Core Concepts
Genetic programming models can accurately predict the ultimate tensile strength, elongation at break, and Young's modulus of natural fibers based on their intrinsic chemical and physical properties, enabling better selection of fibers for green composite materials.
Abstract
This study presents an innovative approach using evolving genetic programming (GP) tree models to predict the mechanical properties of natural fibers based on their chemical composition (cellulose, hemicellulose, lignin, moisture content) and physical properties (microfibrillar angle).
A one-hold-out methodology was used for training and testing the GP models. The results showed that the GP models were able to accurately predict the ultimate tensile strength, elongation at break, and Young's modulus of the natural fibers.
For ultimate tensile strength, the GP model revealed that microfibrillar angle was the dominant factor, accounting for 44.7% of the model, followed by cellulose content at 35.6%. Hemicellulose and moisture content were the key factors influencing elongation at break, while hemicellulose and lignin were important for Young's modulus.

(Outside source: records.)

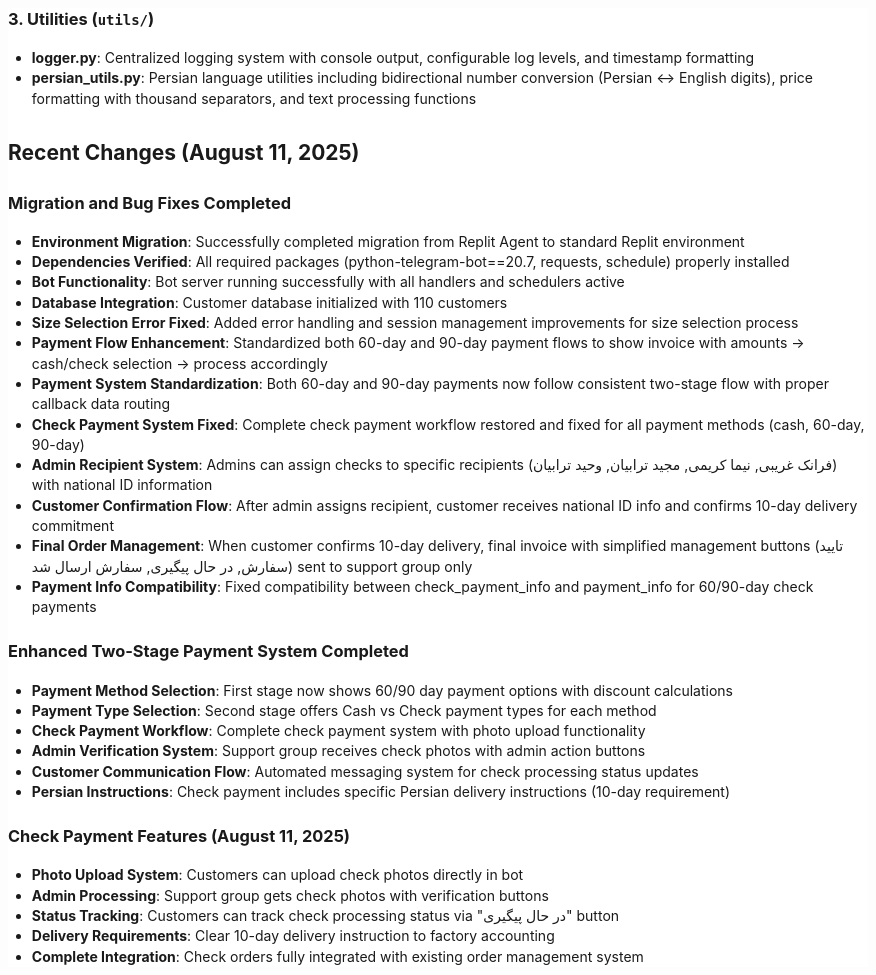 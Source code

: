 ### 3. Utilities (`utils/`)
- **logger.py**: Centralized logging system with console output, configurable log levels, and timestamp formatting
- **persian_utils.py**: Persian language utilities including bidirectional number conversion (Persian ↔ English digits), price formatting with thousand separators, and text processing functions

## Recent Changes (August 11, 2025)

### Migration and Bug Fixes Completed
- **Environment Migration**: Successfully completed migration from Replit Agent to standard Replit environment
- **Dependencies Verified**: All required packages (python-telegram-bot==20.7, requests, schedule) properly installed
- **Bot Functionality**: Bot server running successfully with all handlers and schedulers active
- **Database Integration**: Customer database initialized with 110 customers
- **Size Selection Error Fixed**: Added error handling and session management improvements for size selection process
- **Payment Flow Enhancement**: Standardized both 60-day and 90-day payment flows to show invoice with amounts → cash/check selection → process accordingly
- **Payment System Standardization**: Both 60-day and 90-day payments now follow consistent two-stage flow with proper callback data routing
- **Check Payment System Fixed**: Complete check payment workflow restored and fixed for all payment methods (cash, 60-day, 90-day)
- **Admin Recipient System**: Admins can assign checks to specific recipients (فرانک غریبی, نیما کریمی, مجید ترابیان, وحید ترابیان) with national ID information
- **Customer Confirmation Flow**: After admin assigns recipient, customer receives national ID info and confirms 10-day delivery commitment
- **Final Order Management**: When customer confirms 10-day delivery, final invoice with simplified management buttons (تایید سفارش, در حال پیگیری, سفارش ارسال شد) sent to support group only
- **Payment Info Compatibility**: Fixed compatibility between check_payment_info and payment_info for 60/90-day check payments

### Enhanced Two-Stage Payment System Completed
- **Payment Method Selection**: First stage now shows 60/90 day payment options with discount calculations
- **Payment Type Selection**: Second stage offers Cash vs Check payment types for each method
- **Check Payment Workflow**: Complete check payment system with photo upload functionality
- **Admin Verification System**: Support group receives check photos with admin action buttons
- **Customer Communication Flow**: Automated messaging system for check processing status updates
- **Persian Instructions**: Check payment includes specific Persian delivery instructions (10-day requirement)

### Check Payment Features (August 11, 2025)
- **Photo Upload System**: Customers can upload check photos directly in bot
- **Admin Processing**: Support group gets check photos with verification buttons
- **Status Tracking**: Customers can track check processing status via "در حال پیگیری" button
- **Delivery Requirements**: Clear 10-day delivery instruction to factory accounting
- **Complete Integration**: Check orders fully integrated with existing order management system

The developed GP models can facilitate the selection of appropriate natural fibers for green composite materials without the need for extensive experimental testing, enabling more sustainable product development. The interpretability of the GP models also provides insights into the most important intrinsic properties governing the mechanical performance of natural fibers.
Stats
The ultimate tensile strength of natural fibers ranges from 248 MPa to 1500 MPa.
The elongation at break of natural fibers ranges from 1.2% to 40%.
The Young's modulus of natural fibers ranges from 3.2 GPa to 128 GPa.
Quotes
"Microfibrillar angle was the dominant in determining the ultimate tensile strength of the natural fibers by 44.7%, and cellulose content was the second by 35.6%."
"Moisture content of the natural fiber has the main influence in determining the elongation at break property relative to other contents with about 63% dominance in the model."
"Hemicellulose and lignin contents of fibers were found significant in determining the Young's modulus property according to the established GP prediction models."